• [Work to complete]:
All of the data should be output character for character, except the pictures.

--- Records for this task Enclosed Below ---

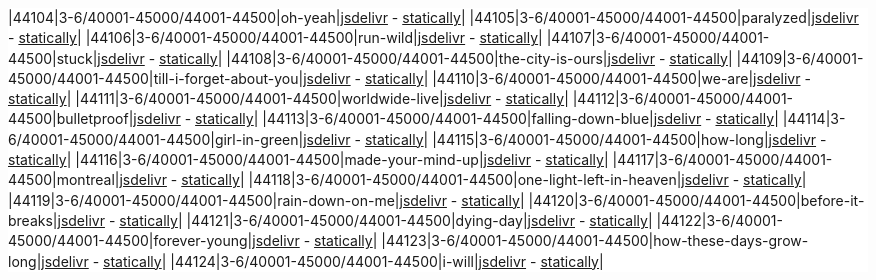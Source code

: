 |44104|3-6/40001-45000/44001-44500|oh-yeah|[jsdelivr](https://cdn.jsdelivr.net/gh/dbchord/webp-c-600x600_3-6/40001-45000/44001-44500/oh-yeah.webp) - [statically](https://cdn.statically.io/gh/dbchord/webp-c-600x600_3-6/img/40001-45000/44001-44500/oh-yeah.webp)|
|44105|3-6/40001-45000/44001-44500|paralyzed|[jsdelivr](https://cdn.jsdelivr.net/gh/dbchord/webp-c-600x600_3-6/40001-45000/44001-44500/paralyzed.webp) - [statically](https://cdn.statically.io/gh/dbchord/webp-c-600x600_3-6/img/40001-45000/44001-44500/paralyzed.webp)|
|44106|3-6/40001-45000/44001-44500|run-wild|[jsdelivr](https://cdn.jsdelivr.net/gh/dbchord/webp-c-600x600_3-6/40001-45000/44001-44500/run-wild.webp) - [statically](https://cdn.statically.io/gh/dbchord/webp-c-600x600_3-6/img/40001-45000/44001-44500/run-wild.webp)|
|44107|3-6/40001-45000/44001-44500|stuck|[jsdelivr](https://cdn.jsdelivr.net/gh/dbchord/webp-c-600x600_3-6/40001-45000/44001-44500/stuck.webp) - [statically](https://cdn.statically.io/gh/dbchord/webp-c-600x600_3-6/img/40001-45000/44001-44500/stuck.webp)|
|44108|3-6/40001-45000/44001-44500|the-city-is-ours|[jsdelivr](https://cdn.jsdelivr.net/gh/dbchord/webp-c-600x600_3-6/40001-45000/44001-44500/the-city-is-ours.webp) - [statically](https://cdn.statically.io/gh/dbchord/webp-c-600x600_3-6/img/40001-45000/44001-44500/the-city-is-ours.webp)|
|44109|3-6/40001-45000/44001-44500|till-i-forget-about-you|[jsdelivr](https://cdn.jsdelivr.net/gh/dbchord/webp-c-600x600_3-6/40001-45000/44001-44500/till-i-forget-about-you.webp) - [statically](https://cdn.statically.io/gh/dbchord/webp-c-600x600_3-6/img/40001-45000/44001-44500/till-i-forget-about-you.webp)|
|44110|3-6/40001-45000/44001-44500|we-are|[jsdelivr](https://cdn.jsdelivr.net/gh/dbchord/webp-c-600x600_3-6/40001-45000/44001-44500/we-are.webp) - [statically](https://cdn.statically.io/gh/dbchord/webp-c-600x600_3-6/img/40001-45000/44001-44500/we-are.webp)|
|44111|3-6/40001-45000/44001-44500|worldwide-live|[jsdelivr](https://cdn.jsdelivr.net/gh/dbchord/webp-c-600x600_3-6/40001-45000/44001-44500/worldwide-live.webp) - [statically](https://cdn.statically.io/gh/dbchord/webp-c-600x600_3-6/img/40001-45000/44001-44500/worldwide-live.webp)|
|44112|3-6/40001-45000/44001-44500|bulletproof|[jsdelivr](https://cdn.jsdelivr.net/gh/dbchord/webp-c-600x600_3-6/40001-45000/44001-44500/bulletproof.webp) - [statically](https://cdn.statically.io/gh/dbchord/webp-c-600x600_3-6/img/40001-45000/44001-44500/bulletproof.webp)|
|44113|3-6/40001-45000/44001-44500|falling-down-blue|[jsdelivr](https://cdn.jsdelivr.net/gh/dbchord/webp-c-600x600_3-6/40001-45000/44001-44500/falling-down-blue.webp) - [statically](https://cdn.statically.io/gh/dbchord/webp-c-600x600_3-6/img/40001-45000/44001-44500/falling-down-blue.webp)|
|44114|3-6/40001-45000/44001-44500|girl-in-green|[jsdelivr](https://cdn.jsdelivr.net/gh/dbchord/webp-c-600x600_3-6/40001-45000/44001-44500/girl-in-green.webp) - [statically](https://cdn.statically.io/gh/dbchord/webp-c-600x600_3-6/img/40001-45000/44001-44500/girl-in-green.webp)|
|44115|3-6/40001-45000/44001-44500|how-long|[jsdelivr](https://cdn.jsdelivr.net/gh/dbchord/webp-c-600x600_3-6/40001-45000/44001-44500/how-long.webp) - [statically](https://cdn.statically.io/gh/dbchord/webp-c-600x600_3-6/img/40001-45000/44001-44500/how-long.webp)|
|44116|3-6/40001-45000/44001-44500|made-your-mind-up|[jsdelivr](https://cdn.jsdelivr.net/gh/dbchord/webp-c-600x600_3-6/40001-45000/44001-44500/made-your-mind-up.webp) - [statically](https://cdn.statically.io/gh/dbchord/webp-c-600x600_3-6/img/40001-45000/44001-44500/made-your-mind-up.webp)|
|44117|3-6/40001-45000/44001-44500|montreal|[jsdelivr](https://cdn.jsdelivr.net/gh/dbchord/webp-c-600x600_3-6/40001-45000/44001-44500/montreal.webp) - [statically](https://cdn.statically.io/gh/dbchord/webp-c-600x600_3-6/img/40001-45000/44001-44500/montreal.webp)|
|44118|3-6/40001-45000/44001-44500|one-light-left-in-heaven|[jsdelivr](https://cdn.jsdelivr.net/gh/dbchord/webp-c-600x600_3-6/40001-45000/44001-44500/one-light-left-in-heaven.webp) - [statically](https://cdn.statically.io/gh/dbchord/webp-c-600x600_3-6/img/40001-45000/44001-44500/one-light-left-in-heaven.webp)|
|44119|3-6/40001-45000/44001-44500|rain-down-on-me|[jsdelivr](https://cdn.jsdelivr.net/gh/dbchord/webp-c-600x600_3-6/40001-45000/44001-44500/rain-down-on-me.webp) - [statically](https://cdn.statically.io/gh/dbchord/webp-c-600x600_3-6/img/40001-45000/44001-44500/rain-down-on-me.webp)|
|44120|3-6/40001-45000/44001-44500|before-it-breaks|[jsdelivr](https://cdn.jsdelivr.net/gh/dbchord/webp-c-600x600_3-6/40001-45000/44001-44500/before-it-breaks.webp) - [statically](https://cdn.statically.io/gh/dbchord/webp-c-600x600_3-6/img/40001-45000/44001-44500/before-it-breaks.webp)|
|44121|3-6/40001-45000/44001-44500|dying-day|[jsdelivr](https://cdn.jsdelivr.net/gh/dbchord/webp-c-600x600_3-6/40001-45000/44001-44500/dying-day.webp) - [statically](https://cdn.statically.io/gh/dbchord/webp-c-600x600_3-6/img/40001-45000/44001-44500/dying-day.webp)|
|44122|3-6/40001-45000/44001-44500|forever-young|[jsdelivr](https://cdn.jsdelivr.net/gh/dbchord/webp-c-600x600_3-6/40001-45000/44001-44500/forever-young.webp) - [statically](https://cdn.statically.io/gh/dbchord/webp-c-600x600_3-6/img/40001-45000/44001-44500/forever-young.webp)|
|44123|3-6/40001-45000/44001-44500|how-these-days-grow-long|[jsdelivr](https://cdn.jsdelivr.net/gh/dbchord/webp-c-600x600_3-6/40001-45000/44001-44500/how-these-days-grow-long.webp) - [statically](https://cdn.statically.io/gh/dbchord/webp-c-600x600_3-6/img/40001-45000/44001-44500/how-these-days-grow-long.webp)|
|44124|3-6/40001-45000/44001-44500|i-will|[jsdelivr](https://cdn.jsdelivr.net/gh/dbchord/webp-c-600x600_3-6/40001-45000/44001-44500/i-will.webp) - [statically](https://cdn.statically.io/gh/dbchord/webp-c-600x600_3-6/img/40001-45000/44001-44500/i-will.webp)|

--- End of Enclosed Records for this task ---

• [Task result]:
Source code

: |44104|3-6/40001-45000/44001-44500|oh-yeah|[jsdelivr](https://cdn.jsdelivr.net/gh/dbchord/webp-c-600x600_3-6/40001-45000/44001-44500/oh-yeah.webp) - [statically](https://cdn.statically.io/gh/dbchord/webp-c-600x600_3-6/img/40001-45000/44001-44500/oh-yeah.webp)|
|44105|3-6/40001-45000/44001-44500|paralyzed|[jsdelivr](https://cdn.jsdelivr.net/gh/dbchord/webp-c-600x600_3-6/40001-45000/44001-44500/paralyzed.webp) - [statically](https://cdn.statically.io/gh/dbchord/webp-c-600x600_3-6/img/40001-45000/44001-44500/paralyzed.webp)|
|44106|3-6/40001-45000/44001-44500|run-wild|[jsdelivr](https://cdn.jsdelivr.net/gh/dbchord/webp-c-600x600_3-6/40001-45000/44001-44500/run-wild.webp) - [statically](https://cdn.statically.io/gh/dbchord/webp-c-600x600_3-6/img/40001-45000/44001-44500/run-wild.webp)|
|44107|3-6/40001-45000/44001-44500|stuck|[jsdelivr](https://cdn.jsdelivr.net/gh/dbchord/webp-c-600x600_3-6/40001-45000/44001-44500/stuck.webp) - [statically](https://cdn.statically.io/gh/dbchord/webp-c-600x600_3-6/img/40001-45000/44001-44500/stuck.webp)|
|44108|3-6/40001-45000/44001-44500|the-city-is-ours|[jsdelivr](https://cdn.jsdelivr.net/gh/dbchord/webp-c-600x600_3-6/40001-45000/44001-44500/the-city-is-ours.webp) - [statically](https://cdn.statically.io/gh/dbchord/webp-c-600x600_3-6/img/40001-45000/44001-44500/the-city-is-ours.webp)|
|44109|3-6/40001-45000/44001-44500|till-i-forget-about-you|[jsdelivr](https://cdn.jsdelivr.net/gh/dbchord/webp-c-600x600_3-6/40001-45000/44001-44500/till-i-forget-about-you.webp) - [statically](https://cdn.statically.io/gh/dbchord/webp-c-600x600_3-6/img/40001-45000/44001-44500/till-i-forget-about-you.webp)|
|44110|3-6/40001-45000/44001-44500|we-are|[jsdelivr](https://cdn.jsdelivr.net/gh/dbchord/webp-c-600x600_3-6/40001-45000/44001-44500/we-are.webp) - [statically](https://cdn.statically.io/gh/dbchord/webp-c-600x600_3-6/img/40001-45000/44001-44500/we-are.webp)|
|44111|3-6/40001-45000/44001-44500|worldwide-live|[jsdelivr](https://cdn.jsdelivr.net/gh/dbchord/webp-c-600x600_3-6/40001-45000/44001-44500/worldwide-live.webp) - [statically](https://cdn.statically.io/gh/dbchord/webp-c-600x600_3-6/img/40001-45000/44001-44500/worldwide-live.webp)|
|44112|3-6/40001-45000/44001-44500|bulletproof|[jsdelivr](https://cdn.jsdelivr.net/gh/dbchord/webp-c-600x600_3-6/40001-45000/44001-44500/bulletproof.webp) - [statically](https://cdn.statically.io/gh/dbchord/webp-c-600x600_3-6/img/40001-45000/44001-44500/bulletproof.webp)|
|44113|3-6/40001-45000/44001-44500|falling-down-blue|[jsdelivr](https://cdn.jsdelivr.net/gh/dbchord/webp-c-600x600_3-6/40001-45000/44001-44500/falling-down-blue.webp) - [statically](https://cdn.statically.io/gh/dbchord/webp-c-600x600_3-6/img/40001-45000/44001-44500/falling-down-blue.webp)|
|44114|3-6/40001-45000/44001-44500|girl-in-green|[jsdelivr](https://cdn.jsdelivr.net/gh/dbchord/webp-c-600x600_3-6/40001-45000/44001-44500/girl-in-green.webp) - [statically](https://cdn.statically.io/gh/dbchord/webp-c-600x600_3-6/img/40001-45000/44001-44500/girl-in-green.webp)|
|44115|3-6/40001-45000/44001-44500|how-long|[jsdelivr](https://cdn.jsdelivr.net/gh/dbchord/webp-c-600x600_3-6/40001-45000/44001-44500/how-long.webp) - [statically](https://cdn.statically.io/gh/dbchord/webp-c-600x600_3-6/img/40001-45000/44001-44500/how-long.webp)|
|44116|3-6/40001-45000/44001-44500|made-your-mind-up|[jsdelivr](https://cdn.jsdelivr.net/gh/dbchord/webp-c-600x600_3-6/40001-45000/44001-44500/made-your-mind-up.webp) - [statically](https://cdn.statically.io/gh/dbchord/webp-c-600x600_3-6/img/40001-45000/44001-44500/made-your-mind-up.webp)|
|44117|3-6/40001-45000/44001-44500|montreal|[jsdelivr](https://cdn.jsdelivr.net/gh/dbchord/webp-c-600x600_3-6/40001-45000/44001-44500/montreal.webp) - [statically](https://cdn.statically.io/gh/dbchord/webp-c-600x600_3-6/img/40001-45000/44001-44500/montreal.webp)|
|44118|3-6/40001-45000/44001-44500|one-light-left-in-heaven|[jsdelivr](https://cdn.jsdelivr.net/gh/dbchord/webp-c-600x600_3-6/40001-45000/44001-44500/one-light-left-in-heaven.webp) - [statically](https://cdn.statically.io/gh/dbchord/webp-c-600x600_3-6/img/40001-45000/44001-44500/one-light-left-in-heaven.webp)|
|44119|3-6/40001-45000/44001-44500|rain-down-on-me|[jsdelivr](https://cdn.jsdelivr.net/gh/dbchord/webp-c-600x600_3-6/40001-45000/44001-44500/rain-down-on-me.webp) - [statically](https://cdn.statically.io/gh/dbchord/webp-c-600x600_3-6/img/40001-45000/44001-44500/rain-down-on-me.webp)|
|44120|3-6/40001-45000/44001-44500|before-it-breaks|[jsdelivr](https://cdn.jsdelivr.net/gh/dbchord/webp-c-600x600_3-6/40001-45000/44001-44500/before-it-breaks.webp) - [statically](https://cdn.statically.io/gh/dbchord/webp-c-600x600_3-6/img/40001-45000/44001-44500/before-it-breaks.webp)|
|44121|3-6/40001-45000/44001-44500|dying-day|[jsdelivr](https://cdn.jsdelivr.net/gh/dbchord/webp-c-600x600_3-6/40001-45000/44001-44500/dying-day.webp) - [statically](https://cdn.statically.io/gh/dbchord/webp-c-600x600_3-6/img/40001-45000/44001-44500/dying-day.webp)|
|44122|3-6/40001-45000/44001-44500|forever-young|[jsdelivr](https://cdn.jsdelivr.net/gh/dbchord/webp-c-600x600_3-6/40001-45000/44001-44500/forever-young.webp) - [statically](https://cdn.statically.io/gh/dbchord/webp-c-600x600_3-6/img/40001-45000/44001-44500/forever-young.webp)|
|44123|3-6/40001-45000/44001-44500|how-these-days-grow-long|[jsdelivr](https://cdn.jsdelivr.net/gh/dbchord/webp-c-600x600_3-6/40001-45000/44001-44500/how-these-days-grow-long.webp) - [statically](https://cdn.statically.io/gh/dbchord/webp-c-600x600_3-6/img/40001-45000/44001-44500/how-these-days-grow-long.webp)|
|44124|3-6/40001-45000/44001-44500|i-will|[jsdelivr](https://cdn.jsdelivr.net/gh/dbchord/webp-c-600x600_3-6/40001-45000/44001-44500/i-will.webp) - [statically](https://cdn.statically.io/gh/dbchord/webp-c-600x600_3-6/img/40001-45000/44001-44500/i-will.webp)|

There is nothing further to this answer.